[Recorded data]
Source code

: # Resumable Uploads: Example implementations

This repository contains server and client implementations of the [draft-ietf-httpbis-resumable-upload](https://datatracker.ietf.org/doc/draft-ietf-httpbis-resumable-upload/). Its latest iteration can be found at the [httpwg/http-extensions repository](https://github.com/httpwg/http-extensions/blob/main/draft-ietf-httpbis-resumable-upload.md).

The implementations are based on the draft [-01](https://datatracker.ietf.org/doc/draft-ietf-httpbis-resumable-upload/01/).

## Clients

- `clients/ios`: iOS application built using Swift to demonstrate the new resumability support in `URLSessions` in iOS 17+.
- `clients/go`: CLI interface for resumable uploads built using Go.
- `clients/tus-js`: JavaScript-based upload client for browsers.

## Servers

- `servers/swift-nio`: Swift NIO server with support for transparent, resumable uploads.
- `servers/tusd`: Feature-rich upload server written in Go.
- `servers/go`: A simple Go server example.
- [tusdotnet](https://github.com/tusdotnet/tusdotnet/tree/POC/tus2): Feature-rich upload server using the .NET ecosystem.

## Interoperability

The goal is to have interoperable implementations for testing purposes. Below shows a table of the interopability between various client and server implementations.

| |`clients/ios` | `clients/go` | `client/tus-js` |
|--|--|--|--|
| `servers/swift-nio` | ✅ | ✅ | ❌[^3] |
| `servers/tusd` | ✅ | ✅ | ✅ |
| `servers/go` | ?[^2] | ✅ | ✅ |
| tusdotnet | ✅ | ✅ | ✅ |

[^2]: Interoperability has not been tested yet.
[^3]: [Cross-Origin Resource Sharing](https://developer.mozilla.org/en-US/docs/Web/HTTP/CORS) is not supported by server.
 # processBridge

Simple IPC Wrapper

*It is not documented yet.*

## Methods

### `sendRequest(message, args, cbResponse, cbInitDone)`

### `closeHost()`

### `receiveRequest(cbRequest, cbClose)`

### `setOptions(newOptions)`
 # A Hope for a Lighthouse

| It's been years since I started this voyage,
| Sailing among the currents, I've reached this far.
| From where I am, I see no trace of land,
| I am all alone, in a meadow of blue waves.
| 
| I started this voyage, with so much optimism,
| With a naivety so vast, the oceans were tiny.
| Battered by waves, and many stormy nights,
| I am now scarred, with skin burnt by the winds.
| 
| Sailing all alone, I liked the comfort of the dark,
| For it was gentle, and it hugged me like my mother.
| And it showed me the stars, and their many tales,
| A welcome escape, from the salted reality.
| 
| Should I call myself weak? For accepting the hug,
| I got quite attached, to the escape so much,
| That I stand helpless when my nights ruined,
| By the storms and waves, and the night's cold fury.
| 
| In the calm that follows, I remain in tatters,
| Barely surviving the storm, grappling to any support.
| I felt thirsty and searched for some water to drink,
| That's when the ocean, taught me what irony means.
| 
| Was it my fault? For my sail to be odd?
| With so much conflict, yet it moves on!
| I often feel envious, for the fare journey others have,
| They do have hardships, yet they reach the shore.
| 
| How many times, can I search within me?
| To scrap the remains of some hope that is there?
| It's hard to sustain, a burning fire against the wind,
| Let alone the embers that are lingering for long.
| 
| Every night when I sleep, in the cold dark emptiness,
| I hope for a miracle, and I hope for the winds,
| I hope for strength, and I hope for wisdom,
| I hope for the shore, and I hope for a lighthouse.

EXERCISE DIRECTIONS: Once every line above has been checked for the string "nights", give the number of matching lines and nothing more.

ANSWER BELOW: 2